Chancellor Rachel Reeves is under mounting pressure as she prepares for her Spring Statement on March 26, with taxpayers—particularly pensioners—set to bear the brunt of her fiscal decisions. Reeves is grappling with a £70 billion shortfall after her autumn Budget failed to deliver the expected economic boost, leaving her with limited options: hike taxes, cut spending, or both.
One of the most controversial measures under consideration is extending the freeze on income tax thresholds, a policy initially introduced by the Conservatives in 2021. The personal allowance, currently frozen at £12,570, was set to remain unchanged until 2028. However, Reeves may now extend this freeze to 2030 to address the fiscal gap.
Paul Johnson, director of the Institute for Fiscal Studies (IFS), has warned that extending the freeze is “right at the top of the policy options being considered.” This move would push an additional 7.7 million people into higher tax brackets, costing them £45 billion in total. For workers, this could mean an extra £4,000 in tax bills over the next few years.
The freeze is particularly devastating for pensioners, as millions could soon face income tax on their state pensions. From April, the new state pension will rise to a maximum of £11,973 per year, just £597 below the personal allowance. Even modest additional income from savings or private pensions could push pensioners into taxable territory.
If the state pension increases by just 5%, which could happen as early as 2026, anyone receiving the full amount will start paying income tax on it. By 2030, an estimated 3.6 million pensioners—roughly two in five—could be taxed on their state pensions. This marks a dramatic shift from four years ago, when only 500,000 pensioners paid income tax on their state pensions.
The tax freeze has already had a significant impact. Last year, 1.2 million pensioners paid income tax on their state pensions, up from 500,000 in 2021. If the freeze is extended, this number could triple, with many older and vulnerable pensioners facing unexpected tax bills. Some may even need to submit self-assessment tax returns for the first time, adding to their financial and administrative burdens.

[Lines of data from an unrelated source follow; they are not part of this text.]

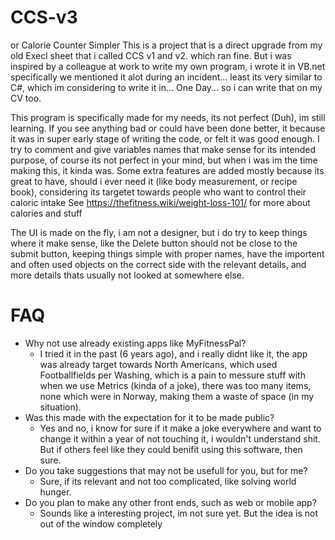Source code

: # CCS-v3
or Calorie Counter Simpler
This is a project that is a direct upgrade from my old Execl sheet that i called CCS v1 and v2. which ran fine.
But i was inspired by a colleague at work to write my own program, i wrote it in VB.net specifically we mentioned it alot during an incident... least its very similar to C#, which im considering to write it in... One Day... so i can write that on my CV too.

This program is specifically made for my needs, its not perfect (Duh), im still learning. If you see anything bad or could have been done better, it because it was in super early stage of writing the code, or felt it was good enough.
I try to comment and give variables names that make sense for its intended purpose, of course its not perfect in your mind, but when i was im the time making this, it kinda was.
Some extra features are added mostly because its great to have, should i ever need it (like body measurement, or recipe book), considering its targetet towards people who want to control their caloric intake
See https://thefitness.wiki/weight-loss-101/ for more about calories and stuff

The UI is made on the fly, i am not a designer, but i do try to keep things where it make sense, like the Delete button should not be close to the submit button, keeping things simple with proper names, have the importent and often used objects on the correct side with the relevant details, and more details thats usually not looked at somewhere else.


# FAQ
- Why not use already existing apps like MyFitnessPal?
  - I tried it in the past (6 years ago), and i really didnt like it, the app was already target towards North Americans, which used Footballfields per Washing, which is a pain to messure stuff with when we use Metrics (kinda of a joke), there was too many items, none which were in Norway, making them a waste of space (in my situation).
- Was this made with the expectation for it to be made public?
  - Yes and no, i know for sure if it make a joke everywhere and want to change it within a year of not touching it, i wouldn't understand shit. But if others feel like they could benifit using this software, then sure.
- Do you take suggestions that may not be usefull for you, but for me?
  - Sure, if its relevant and not too complicated, like solving world hunger.
- Do you plan to make any other front ends, such as web or mobile app?
  - Sounds like a interesting project, im not sure yet. But the idea is not out of the window completely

Reeves is caught between a rock and a hard place. Extending the tax freeze would help plug the fiscal gap but risk alienating millions of voters, particularly pensioners and low-income workers. Alternatively, cutting spending could undermine public services and further strain an already fragile economy.
The Chancellor’s Spring Statement will be a critical moment for her leadership and the Labour government. With the tax freeze already causing widespread discontent, any further austerity measures could spark a backlash from both the public and within her own party. As the fiscal noose tightens, Reeves must navigate these challenges carefully to avoid a full-blown political crisis.